I used to think my messy mud was a negative reflection on who I am

  • My mud room is where I throw everything from my suitcase to random papers.
  • It’s the first room you see when you enter our house, and it’s very unwelcoming.
  • A muddy mess often mirrors my mental health, but I try to stop beating myself up over it.

We all have places in our homes where we throw away our wallets, keys, miscellaneous papers, bags, and other unwanted items when we walk in the door. It might be a kitchen countertop, a foyer, or a dining room table—to me, it’s a mudroom.

It has become kind of a landfill recently.

The mess in our room doesn’t always bother me. It’s a sign of a crowded family, which includes two adults, two children, and a large dog.

It houses backpacks and coats, my daughter’s squad machine, laundry baskets, laundry in different stages, dog bowls and food — all the usual suspects.

These are put in, moved, straightened, and pushed aside on a daily basis, and that’s fine—most of the time.

It’s not very welcoming

The mudroom is the first room you see when you enter our house via the garage. So it’s not the most welcome sight when there’s a pile of leftovers from the week’s activities.

While some clutter is understandable, no one really wants to skip shoes, backpacks, and laundry when they first enter someone’s home. It just doesn’t scream ‘hello’ or ‘clean’, and I don’t want to put that on the guests who come to our house.

A messy mud room often reflects my mental health, so the subject comes with a lot of baggage — and I don’t mean backpacks on the floor.

I’ve noticed that over the past year or so, the physical spaces in my house – this house in particular – really reflect my feelings and mental health. I suffer from both obsessive-compulsive disorder and depression, which together can create a really interesting cross between wanting to keep a very clean and tidy home and not having enough energy, desire or focus to do so. I’m not going to lie – it’s an ongoing challenge, and I can clearly see it happening in my mud room.

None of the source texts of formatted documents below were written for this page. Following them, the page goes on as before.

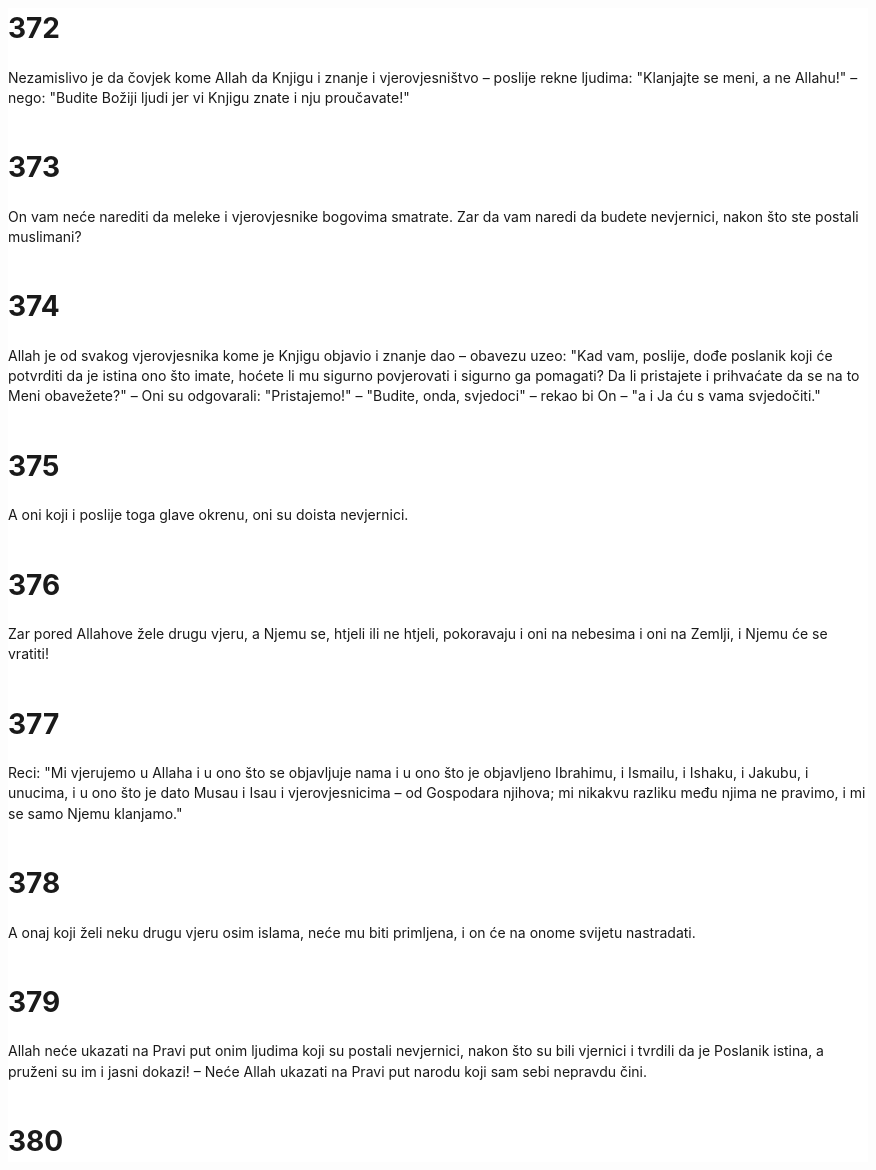 # 372

Nezamislivo je da čovjek kome Allah da Knjigu i znanje i vjerovjesništvo – poslije rekne ljudima: "Klanjajte se meni, a ne Allahu!" – nego: "Budite Božiji ljudi jer vi Knjigu znate i nju proučavate!"

# 373

On vam neće narediti da meleke i vjerovjesnike bogovima smatrate. Zar da vam naredi da budete nevjernici, nakon što ste postali muslimani?

# 374

Allah je od svakog vjerovjesnika kome je Knjigu objavio i znanje dao – obavezu uzeo: "Kad vam, poslije, dođe poslanik koji će potvrditi da je istina ono što imate, hoćete li mu sigurno povjerovati i sigurno ga pomagati? Da li pristajete i prihvaćate da se na to Meni obavežete?" – Oni su odgovarali: "Pristajemo!" – "Budite, onda, svjedoci" – rekao bi On – "a i Ja ću s vama svjedočiti."

# 375

A oni koji i poslije toga glave okrenu, oni su doista nevjernici.

# 376

Zar pored Allahove žele drugu vjeru, a Njemu se, htjeli ili ne htjeli, pokoravaju i oni na nebesima i oni na Zemlji, i Njemu će se vratiti!

# 377

Reci: "Mi vjerujemo u Allaha i u ono što se objavljuje nama i u ono što je objavljeno Ibrahimu, i Ismailu, i Ishaku, i Jakubu, i unucima, i u ono što je dato Musau i Isau i vjerovjesnicima – od Gospodara njihova; mi nikakvu razliku među njima ne pravimo, i mi se samo Njemu klanjamo."

# 378

A onaj koji želi neku drugu vjeru osim islama, neće mu biti primljena, i on će na onome svijetu nastradati.

# 379

Allah neće ukazati na Pravi put onim ljudima koji su postali nevjernici, nakon što su bili vjernici i tvrdili da je Poslanik istina, a pruženi su im i jasni dokazi! – Neće Allah ukazati na Pravi put narodu koji sam sebi nepravdu čini.

# 380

Addressing these problems is an ongoing process, and I am learning to be patient with myself and my family. It’s a common space with a lot of moving parts, and we’re all busy.

My clay is a reflection of my mood

If I stop cleaning completely because I’m depressed and unmotivated, the mud room will obviously get filthy and unmanageable, and it just makes me feel bad. If I combat the lack of energy and get myself to do some straightening, I know I’ll feel much better and more in control.

On the flip side, if my kids or dogs mess it up after I’ve cleaned it up, I have to give them and myself, knowing that it’s just mud and that it’s okay.

Easier said than done, but it’s a clear reminder to me that managing my feelings is important not only to me but to the rest of my family.

My messy mud room is a part of my life, which is constantly evolving as my children and husband grow. It is not a negative reflection on my personality or ability to be a good parent and run a busy family. It’s just a room. It doesn’t have to be anything more than that – just a physical reminder to focus on keeping the good things in life and letting the other less important things go by.